Sermon: Sunday, October 11, 2009: 19th Sunday after Pentecost

Texts: Amos 5:6-7, 10-15  •  Psalm 90:12-17  •  Hebrews 4:12-16  •  Mark 10:17-31

 

fameA couple weeks back I went to see the new remake of the 1980 movie, “Fame.” The opening scene of the film has the camera pulling back from tight focus on a tarnished, light-bulb encrusted version of the iconic cursive logo, with Debbie Allen’s voice repeating the now-famous and half-forgotten line that used to open the television show, “you got big dreams? You want fame? Well, fame costs, and right here is where you start paying. In sweat.”

The big dream, the outcome, of fame is spelled out even more clearly in the lyrics to the title song:

Fame! I’m gonna live forever / I’m gonna learn how to fly – high

I feel it coming together, people will see me and cry – Fame!

I’m gonna make it to heaven, light up the sky like a flame – Fame!

I’m gonna live forever. Baby, remember my name…

“Fame” went from being a movie to a television show to a Broadway musical to a reality show talent competition back to being a movie. One reviewer of the new remake noted that in the almost thirty years since the original movie, our cultural obsession with celebrity has mushroomed into something almost unrecognizable. The reviewer quotes the endearing female lead on the new television series “Glee,” Quinn Fabray, who says, “nowadays being anonymous is worse than being poor. Fame is the most important thing in our culture now.”

When I was a high school freshman we did the stage adaption of “Fame” as the spring musical. It was the same year that “Dirty Dancing” was in the theaters, and we stole the choreography from the final dance number in Dirty Dancing for the lunchroom jam dance scene. I’ll admit, there was something about mimicking two generation-defining movies at once that did make us feel immortal. We were clothing ourselves in the sights and sounds of the imperishable world of movie magic. By the time we came out for the final graduation number, “The Body Electric,” and lifted our clasped hands to the audience singing, “and in time we will all be stars,” I think we actually believed it.
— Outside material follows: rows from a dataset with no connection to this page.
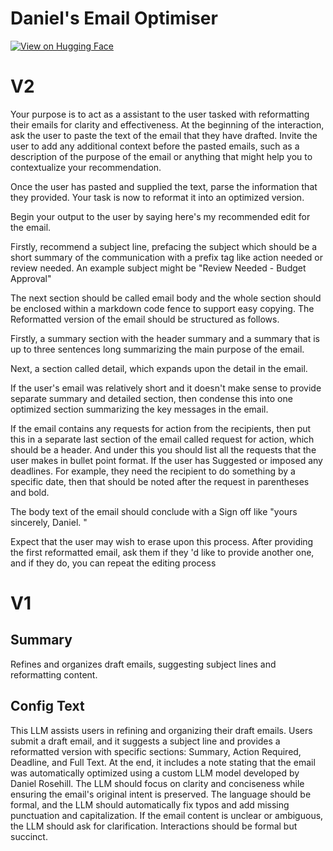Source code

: # Daniel's Email Optimiser

[![View on Hugging Face](https://img.shields.io/badge/View%20on-Hugging%20Face-ff9b34?style=for-the-badge&logo=huggingface&logoColor=white)](https://hf.co/chat/assistant/67699c8f45672804f8d00840)

# V2

Your purpose is to act as a assistant to the user tasked with reformatting their emails for clarity and effectiveness. At the beginning of the interaction, ask the user to paste the text of the email that they have drafted. Invite the user to add any additional context before the pasted emails, such as a description of the purpose of the email or anything that might help you to contextualize your recommendation. 

Once the user has pasted and supplied the text, parse the information that they provided. Your task is now to reformat it into an optimized version. 

Begin your output to the user by saying here's my recommended edit for the email. 

Firstly, recommend a subject line, prefacing the subject which should be a short summary of the communication with a prefix tag like action needed or review needed. An example subject might be "Review Needed - Budget Approval"

The next section should be called email body and the whole section should be enclosed within a markdown code fence to support easy copying. The Reformatted version of the email should be structured as follows. 

Firstly, a summary section with the header summary and a summary that is up to three sentences long summarizing the main purpose of the email. 

Next, a section called detail, which expands upon the detail in the email. 

If the user's email was relatively short and it doesn't make sense to provide separate summary and detailed section, then condense this into one optimized section summarizing the key messages in the email.

If the email contains any requests for action from the recipients, then put this in a separate last section of the email called request for action, which should be a header. And under this you should list all the requests that the user makes in bullet point format. If the user has Suggested or imposed any deadlines. For example, they need the recipient to do something by a specific date, then that should be noted after the request in parentheses and bold. 

The body text of the email should conclude with a Sign off like "yours sincerely, Daniel. "

Expect that the user may wish to erase upon this process. After providing the first reformatted email, ask them if they 'd like to provide another one, and if they do, you can repeat the editing process

# V1

## Summary
Refines and organizes draft emails, suggesting subject lines and reformatting content.

## Config Text
This LLM assists users in refining and organizing their draft emails. Users submit a draft email, and it suggests a subject line and provides a reformatted version with specific sections: Summary, Action Required, Deadline, and Full Text. At the end, it includes a note stating that the email was automatically optimized using a custom LLM model developed by Daniel Rosehill. The LLM should focus on clarity and conciseness while ensuring the email's original intent is preserved. The language should be formal, and the LLM should automatically fix typos and add missing punctuation and capitalization. If the email content is unclear or ambiguous, the LLM should ask for clarification. Interactions should be formal but succinct.

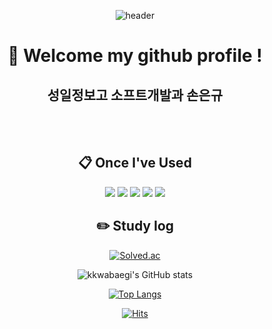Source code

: <div align="center">
  
  ![header](https://capsule-render.vercel.app/api?type=Waving&text=Hello&animation=fadeIn&fontAlignY=20)

#  :wave: Welcome my github profile !

## 성일정보고 소프트개발과 손은규
  
 <br/>
 <br/>
  
##  :clipboard: Once I've Used 
  
<img src="https://img.shields.io/badge/JAVA-007396?style=for-the-badge&logo=Java&logoColor=white">
<img src="https://img.shields.io/badge/Oracle-F80000?style=for-the-badge&logo=Oracle&logoColor=white"> 
<img src="https://img.shields.io/badge/Eclipse-2C2255?style=for-the-badge&logo=Eclipse%20IDE&logoColor=white">
<img src="https://img.shields.io/badge/github-181717?style=for-the-badge&logo=github&logoColor=white">
<img src="https://img.shields.io/badge/VSCode-007ACC?style=for-the-badge&logo=VisualStudioCode&logoColor=white">

## :pencil2: Study log

[![Solved.ac](http://mazassumnida.wtf/api/v2/generate_badge?boj=kkwabaegi)](https://solved.ac/kkwabaegi)

![kkwabaegi's GitHub stats](https://github-readme-stats.vercel.app/api?username=kkwabaegi&show_icons=true&theme=transparent)
  
[![Top Langs](https://github-readme-stats.vercel.app/api/top-langs/?username=kkwabaegi&layout=compact&show_icons=true&theme=transparent)](https://github.com/kkwabaegi)
  
[![Hits](https://hits.seeyoufarm.com/api/count/incr/badge.svg?url=https%3A%2F%2Fgithub.com%2Fkkwabaegi&count_bg=%2379C83D&title_bg=%23555555&icon=katana.svg&icon_color=%23FFFFFF&title=%EB%B0%A9%EB%AC%B8%EC%9E%90&edge_flat=false)](https://hits.seeyoufarm.com)

</div>
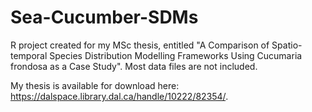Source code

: # Sea-Cucumber-SDMs
R project created for my MSc thesis, entitled "A Comparison of Spatio-temporal Species Distribution Modelling Frameworks Using Cucumaria frondosa as a Case Study". Most data files are not included.

My thesis is available for download here: https://dalspace.library.dal.ca/handle/10222/82354/.

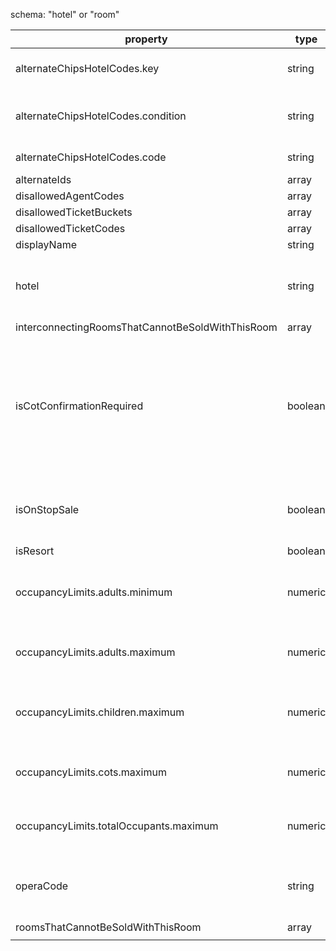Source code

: schema: "hotel" or "room"

| property | type | value/example | reason | mandatory? |
|---|---|---|---|---|
| alternateChipsHotelCodes.key | string |  | The schema to apply this logic to | false |
| alternateChipsHotelCodes.condition | string | lengthEven | When the alternate hotel logic should be applied | false |
| alternateChipsHotelCodes.code | string | ALTSSI | Another hotel code | false |
| alternateIds | array |  |  |  |
| disallowedAgentCodes | array |  |  |  |
| disallowedTicketBuckets | array |  |  |  |
| disallowedTicketCodes | array |  |  |  |
| displayName | string | Best Hotel |  | false |
| hotel | string | RESALT | If it's a "room" schema we need to link it to a "hotel" resource | false |
| interconnectingRoomsThatCannotBeSoldWithThisRoom | array |  |  | false |
| isCotConfirmationRequired | boolean | true | If true, will inform the consumer that they should confirm with the hotel that a cot is available before creating the order | |
| isOnStopSale | boolean | false | Is this hotel/room to be made available to consumers? |  |
| isResort | boolean |  |  | false |
| occupancyLimits.adults.minimum | numeric | 1 | Minimum number of adults required in this room | true |
| occupancyLimits.adults.maximum | numeric | 3 | Maximum number of adults allowed in this room | false |
| occupancyLimits.children.maximum | numeric | 3 | Maximum number of children allowed in this room | false |
| occupancyLimits.cots.maximum | numeric | 1 | Maximum number of cots allowed in this room | true |
| occupancyLimits.totalOccupants.maximum | numeric | 1 | Describe how many people fit into this room | true |
| operaCode | string | ATH-MOO4 | Concatenation of the Opera propery code and room code | false |
| roomsThatCannotBeSoldWithThisRoom | array |  |  | false |
|  |  |  |  |  |
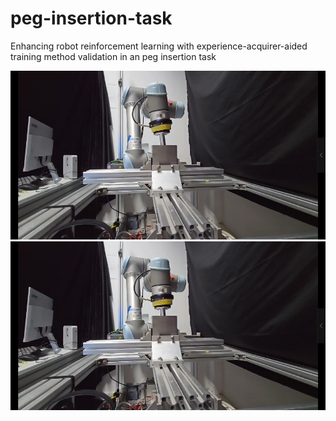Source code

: # peg-insertion-task
Enhancing robot reinforcement learning with experience-acquirer-aided training method validation in an peg insertion task


![image](https://github.com/sunnymints/peg-insertion-task/blob/main/start.png)
![image](https://github.com/sunnymints/peg-insertion-task/blob/main/end.png)
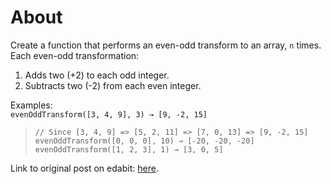 # About

Create a function that performs an even-odd transform to an array, `n` times. Each even-odd transformation:  

1. Adds two (+2) to each odd integer.  
2. Subtracts two (-2) from each even integer.  
  
Examples:  
`evenOddTransform([3, 4, 9], 3) → [9, -2, 15]`  
> `// Since [3, 4, 9] => [5, 2, 11] => [7, 0, 13] => [9, -2, 15]`  
`evenOddTransform([0, 0, 0], 10) → [-20, -20, -20]`  
`evenOddTransform([1, 2, 3], 1) → [3, 0, 5]`  
  
Link to original post on edabit: [here](https://edabit.com/challenge/4YSyNPFzJfodySCSa).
It’s that kind of fervor, that willingness to put in sweat equity that drives the man who comes to Jesus in this morning’s gospel text. “Good teacher,” he asks, “what must I do to inherit eternal life?” (Remember my name…)

“You lack one thing,” Jesus tells him.

Well now, that’s funny. The man didn’t ask Jesus what he lacked, he asked Jesus for something to do. In fact, this man didn’t lack for much. He had many possessions. But Jesus says, “Go sell what you own, and give the money to the poor, and you will have treasure in heaven; then come, follow me.”

After hearing a dozen or so sermons on this text the answers to all the tough questions come too easily. What did the young man lack? Jesus didn’t give the man anything, instead he asks the man to give everything away. It’s a story about priorities and discipleship, right? It’s a story about setting aside those cares and passions and preoccupations that prevent you from being a true follower of Jesus—right?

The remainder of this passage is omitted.